The teenage Nobel Peace Prize winner who famously survived a Taliban bullet in 2012, delivered an enduring message of hope, perseverance and inspiration in the House of Commons.
Malala Yousafzai addressed a joint session of Parliament following a ceremony making her an honorary Canadian citizen.
It was during an eloquent, touching and thoughtful speech to the House that the 19-year-old Yousafzai , known to all and sundry these days simply as ``Malala'' , very nearly brought down the house.
She took the podium to the first of several sustained, thunderous ovations, acknowledging the fact that her initial trip to Canada in 2014 was essentially cancelled by a gunman's rampage through the very building where she now stood.
Malala said the man who attacked Parliament Hill called himself a Muslim but he did not share her faith or the faith of one-and-a-half billion Muslims, living in peace around the world.

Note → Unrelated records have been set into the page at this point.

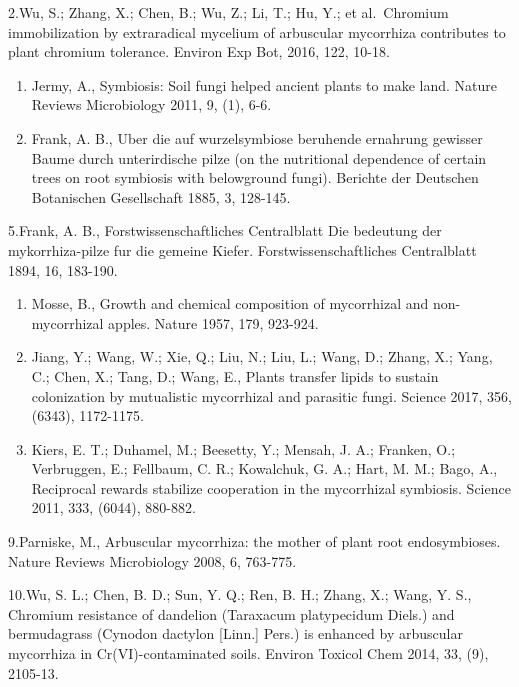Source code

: \documentclass[]{book}
\begin{document}
2.Wu, S.; Zhang, X.; Chen, B.; Wu, Z.; Li, T.; Hu, Y.; et al.~Chromium immobilization by extraradical mycelium of arbuscular mycorrhiza contributes to plant chromium tolerance. Environ Exp Bot, 2016, 122, 10-18.

\begin{enumerate}
\def\labelenumi{\arabic{enumi}.}
\setcounter{enumi}{2}
\item
  Jermy, A., Symbiosis: Soil fungi helped ancient plants to make land. Nature Reviews Microbiology 2011, 9, (1), 6-6.
\item
  Frank, A. B., Uber die auf wurzelsymbiose beruhende ernahrung gewisser Baume durch unterirdische pilze (on the nutritional dependence of certain trees on root symbiosis with belowground fungi). Berichte der Deutschen Botanischen Gesellschaft 1885, 3, 128-145.
\end{enumerate}

5.Frank, A. B., Forstwissenschaftliches Centralblatt Die bedeutung der mykorrhiza-pilze fur die gemeine Kiefer. Forstwissenschaftliches Centralblatt 1894, 16, 183-190.

\begin{enumerate}
\def\labelenumi{\arabic{enumi}.}
\setcounter{enumi}{5}
\item
  Mosse, B., Growth and chemical composition of mycorrhizal and non-mycorrhizal apples. Nature 1957, 179, 923-924.
\item
  Jiang, Y.; Wang, W.; Xie, Q.; Liu, N.; Liu, L.; Wang, D.; Zhang, X.; Yang, C.; Chen, X.; Tang, D.; Wang, E., Plants transfer lipids to sustain colonization by mutualistic mycorrhizal and parasitic fungi. Science 2017, 356, (6343), 1172-1175.
\item
  Kiers, E. T.; Duhamel, M.; Beesetty, Y.; Mensah, J. A.; Franken, O.; Verbruggen, E.; Fellbaum, C. R.; Kowalchuk, G. A.; Hart, M. M.; Bago, A., Reciprocal rewards stabilize cooperation in the mycorrhizal symbiosis. Science 2011, 333, (6044), 880-882.
\end{enumerate}

9.Parniske, M., Arbuscular mycorrhiza: the mother of plant root endosymbioses. Nature Reviews Microbiology 2008, 6, 763-775.

10.Wu, S. L.; Chen, B. D.; Sun, Y. Q.; Ren, B. H.; Zhang, X.; Wang, Y. S., Chromium resistance of dandelion (Taraxacum platypecidum Diels.) and bermudagrass (Cynodon dactylon {[}Linn.{]} Pers.) is enhanced by arbuscular mycorrhiza in Cr(VI)-contaminated soils. Environ Toxicol Chem 2014, 33, (9), 2105-13.
\end{document}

Instead, she said the gunman ``shared the hatred'' of the man who attacked the Quebec City mosque in January and the same hatred as the man who shot her.
Malala sang Canada's praises throughout, even offering a subtle jab at the shifting political landscape in the United States.
She said ``Welcome to Canada'' is more than a headline or a hashtag, and she hopes Canadians will continue to open their hearts and their homes to the world's most defenceless children and families -- and that our neighbours will follow our example.
To the children of Canada she said that even a child's voice can be heard around the world, and they do not have to be as old as the young prime minister to be a leader.
Malala urged the federal government to put its upcoming presidency of the G-7 to good use and make girls' education a central theme and help fill the global education funding gap.
Today's pomp and pageantry comes more than two years after an initial plan to honour Yousafzai was interrupted by the gunman who took the life of a Canadian soldier and stormed Parliament Hill before dying in a hail of gunfire.